- Coat of arms
- Location of Reimerath within Vulkaneifel district
- Reimerath Reimerath
- Coordinates: 50°18′33.5″N 6°57′33.90″E﻿ / ﻿50.309306°N 6.9594167°E
- Country: Germany
- State: Rhineland-Palatinate
- District: Vulkaneifel
- Municipal assoc.: Kelberg

Government
- • Mayor (2019–24): Matthias Schneider

Area
- • Total: 2.54 km^{2} (0.98 sq mi)
- Elevation: 530 m (1,740 ft)

Population (2022-12-31)
- • Total: 72
- • Density: 28/km^{2} (73/sq mi)
- Time zone: UTC+01:00 (CET)
- • Summer (DST): UTC+02:00 (CEST)
- Postal codes: 53539
- Dialling codes: 02692
- Vehicle registration: DAU
- Website: www.reimerath.de

= Reimerath =

Reimerath is an Ortsgemeinde – a municipality belonging to a Verbandsgemeinde, a kind of collective municipality – in the Vulkaneifel district in Rhineland-Palatinate, Germany. It belongs to the Verbandsgemeinde of Kelberg, whose seat is in the like-named municipality.

== Geography ==

=== Location ===
The municipality lies in the Vulkaneifel, a part of the Eifel known for its volcanic history, geographical and geological features, and even ongoing activity today, including gases that sometimes well up from the earth.

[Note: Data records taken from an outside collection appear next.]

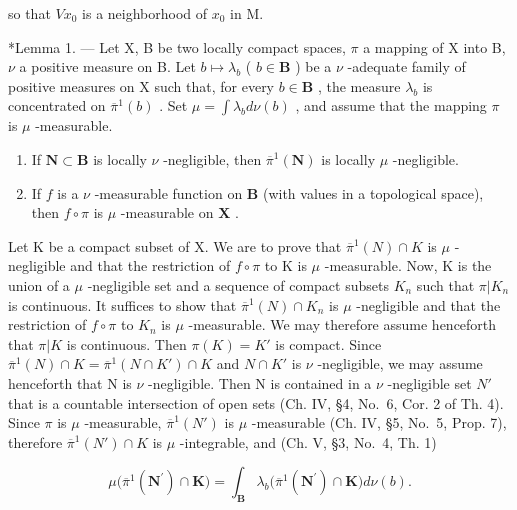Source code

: so that \(Vx_{0}\) is a neighborhood of \(x_{0}\) in M.

\appendixheading

*Lemma 1. --- Let X, B be two locally compact spaces, \(\pi\) a mapping of X into B, \(\nu\) a positive measure on B. Let \(b \mapsto \lambda_b\) ( \(b \in \mathbf{B}\) ) be a \(\nu\) -adequate family of positive measures on X such that, for every \(b \in \mathbf{B}\) , the measure \(\lambda_b\) is concentrated on \(\overline{\pi}^1(b)\) . Set \(\mu = \int \lambda_b d\nu(b)\) , and assume that the mapping \(\pi\) is \(\mu\) -measurable.

\begin{enumerate}
\def\labelenumi{\alph{enumi})}
\item
  If \(\mathbf{N} \subset \mathbf{B}\) is locally \(\nu\) -negligible, then \(\overline{\pi}^1(\mathbf{N})\) is locally \(\mu\) -negligible.
\item
  If \(f\) is a \(\nu\) -measurable function on \(\mathbf{B}\) (with values in a topological space), then \(f \circ \pi\) is \(\mu\) -measurable on \(\mathbf{X}\) .
\end{enumerate}

Let K be a compact subset of X. We are to prove that \(\overline{\pi}^{1}(N) \cap K\) is \(\mu\) -negligible and that the restriction of \(f \circ \pi\) to K is \(\mu\) -measurable. Now, K is the union of a \(\mu\) -negligible set and a sequence of compact subsets \(K_{n}\) such that \(\pi|K_{n}\) is continuous. It suffices to show that \(\overline{\pi}^{1}(N) \cap K_{n}\) is \(\mu\) -negligible and that the restriction of \(f \circ \pi\) to \(K_{n}\) is \(\mu\) -measurable. We may therefore assume henceforth that \(\pi|K\) is continuous. Then \(\pi(K) = K'\) is compact. Since \(\overline{\pi}^{1}(N) \cap K = \overline{\pi}^{1}(N \cap K') \cap K\) and \(N \cap K'\) is \(\nu\) -negligible, we may assume henceforth that N is \(\nu\) -negligible. Then N is contained in a \(\nu\) -negligible set \(N'\) that is a countable intersection of open sets (Ch. IV, §4, No.~6, Cor. 2 of Th. 4). Since \(\pi\) is \(\mu\) -measurable, \(\overline{\pi}^{1}(N')\) is \(\mu\) -measurable (Ch. IV, §5, No.~5, Prop. 7), therefore \(\overline{\pi}^{1}(N') \cap K\) is \(\mu\) -integrable, and (Ch. V, §3, No.~4, Th. 1)

\[
\mu \big (\overline {{{{\pi}}}} ^ {1} (\mathbf {N} ^ {\prime}) \cap \mathbf {K} \big) = \int_ {\mathbf {B}} \lambda_ {b} \big (\overline {{{{\pi}}}} ^ {1} (\mathbf {N} ^ {\prime}) \cap \mathbf {K} \big) d \nu (b).
\]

=== Constituent communities ===
Reimerath has one outlying Ortsteil named Bruchhausen.

== History ==
In 1216, Reimerath had its first documentary mention as the estate of Revinroth. Bruchhausen had its first documentary mention in 1409.

The placename ending —roth refers to clearing woods for farming and points to a founding during the phase of clearings in the Late Middle Ages. In feudal times, until 1794, the village belonged to the Electoral-Cologne Amt of Nürburg. Under Prussian administration, Reimerath was a municipality in the Bürgermeisterei (“Mayoralty”) of Kelberg in the Adenau district. In the course of administrative restructuring in Rhineland-Palatinate in 1970, the municipality, along with the others in the Amt of Kelberg, was assigned to the Daun district, which has since been given the name Vulkaneifel.

Formerly, Reimerath was characterized by agriculture. Almost everybody owned cows. Until 1981, the village even had a full-time cowherd. The Kapelle zur Rosenkranzkönigin (“Chapel to Our Lady of the Rosary”) was built in 1951. There was once a sacristan here, but that was many years ago. The younger Möhnen (a traditional women's Carnival committee) see to the chapel's and the parish hall's cleanliness.

On the village's outskirts is an old quarry where trachyte was once mined. Some of this stone was used in the building of Cologne Cathedral. The lands have, however, long been let, and there is an angling pond there now.

== Politics ==

=== Municipal council ===
The council is made up of 6 council members, who were elected by majority vote at the municipal election held on 7 June 2009, and the honorary mayor as chairman.

=== Mayor ===
Reimerath's mayor is Matthias Schneider, and his deputy is Manfred Romes.

=== Coat of arms ===
The German blazon reads: Unter silbernem Schildhaupt mit schwarzem Balkenkreuz in Blau ein Kranz goldener Rosen mit silbernen Butzen.

The municipality's arms might in English heraldic language be described thus: Azure a chaplet of eight roses Or seeded argent, in a chief of the third a cross sable.

Until the conquest in the French Revolutionary Wars, Reimerath belonged to the Electorate of Cologne, which bore the black cross on a silver field seen in the chief of the municipality's arms. The chaplet on the blue field stands for the municipality's and the chapel's patron saint, Our Lady of the Rosary. This refers to her name in German, Rosenkranzkönigin. This means “Rosary Queen”, but Rosenkranz can also mean “rose chaplet”.

== Culture and sightseeing ==

Buildings:
- Catholic Church of Saint Mary, Our Lady of the Rosary (branch church; Filialkirche St. Maria Rosenkranzkönigin), Hauptstraße 17 – four-axis aisleless church from 1950.
- Hauptstraße 24 – timber-frame house, 18th/19th century.
- Hauptstraße/corner of Schulheiserweg – wayside cross, basalt beam cross from 16[...] (last two digits unclear).
- Wayside chapel, southwest of the village on the road to Kelberg – plastered building, possibly from 19th century.